» STUDY MATERIAL:
★ ★ ★ ★
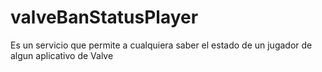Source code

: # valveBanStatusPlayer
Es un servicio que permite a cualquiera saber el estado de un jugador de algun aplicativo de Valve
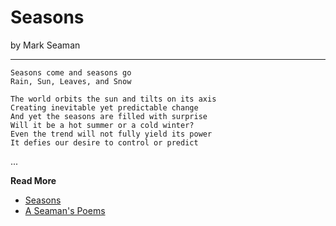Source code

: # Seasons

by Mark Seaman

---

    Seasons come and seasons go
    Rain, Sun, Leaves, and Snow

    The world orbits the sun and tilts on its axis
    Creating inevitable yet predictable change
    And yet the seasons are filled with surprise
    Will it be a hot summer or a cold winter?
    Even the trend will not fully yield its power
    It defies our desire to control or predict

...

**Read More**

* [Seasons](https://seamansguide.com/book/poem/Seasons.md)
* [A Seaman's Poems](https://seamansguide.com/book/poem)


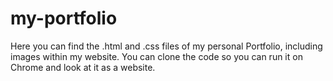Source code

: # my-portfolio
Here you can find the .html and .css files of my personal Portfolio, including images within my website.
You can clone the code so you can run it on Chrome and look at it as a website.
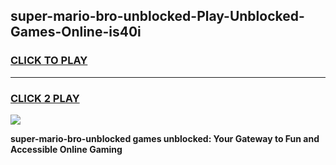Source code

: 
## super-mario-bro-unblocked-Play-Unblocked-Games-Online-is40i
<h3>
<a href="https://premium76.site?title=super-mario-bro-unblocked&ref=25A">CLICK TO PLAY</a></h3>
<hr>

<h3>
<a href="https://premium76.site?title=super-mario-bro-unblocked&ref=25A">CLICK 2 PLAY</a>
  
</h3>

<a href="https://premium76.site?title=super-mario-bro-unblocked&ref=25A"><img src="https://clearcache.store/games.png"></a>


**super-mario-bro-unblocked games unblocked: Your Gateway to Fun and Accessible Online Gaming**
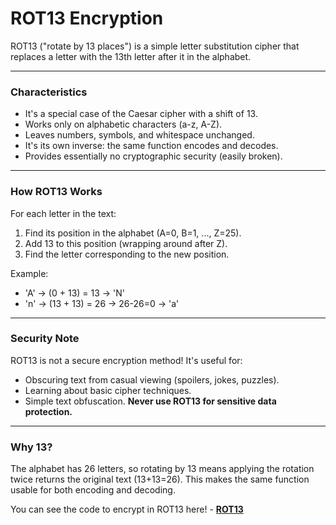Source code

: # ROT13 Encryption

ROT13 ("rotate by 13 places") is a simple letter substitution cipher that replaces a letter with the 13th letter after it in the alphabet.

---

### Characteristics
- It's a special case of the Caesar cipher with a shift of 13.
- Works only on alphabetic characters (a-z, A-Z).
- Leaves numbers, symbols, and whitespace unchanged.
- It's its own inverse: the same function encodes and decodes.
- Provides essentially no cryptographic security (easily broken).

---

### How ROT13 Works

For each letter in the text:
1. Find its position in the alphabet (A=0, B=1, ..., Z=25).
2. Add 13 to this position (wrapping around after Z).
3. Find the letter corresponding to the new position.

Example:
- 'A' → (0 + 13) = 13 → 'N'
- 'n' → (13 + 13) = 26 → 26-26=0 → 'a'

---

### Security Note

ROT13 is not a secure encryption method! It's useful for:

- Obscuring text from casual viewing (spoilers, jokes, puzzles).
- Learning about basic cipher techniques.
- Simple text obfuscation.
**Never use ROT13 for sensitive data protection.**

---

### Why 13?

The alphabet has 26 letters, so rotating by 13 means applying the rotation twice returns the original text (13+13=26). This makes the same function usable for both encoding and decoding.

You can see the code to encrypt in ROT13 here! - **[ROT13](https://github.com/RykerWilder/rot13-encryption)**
★ ★ ★ ★
» WHAT TO PRODUCE: Filter the records down to the lines that contain the string "Works", and copy those lines.

» FINISHED EXERCISE:
- Works only on alphabetic characters (a-z, A-Z).
### How ROT13 Works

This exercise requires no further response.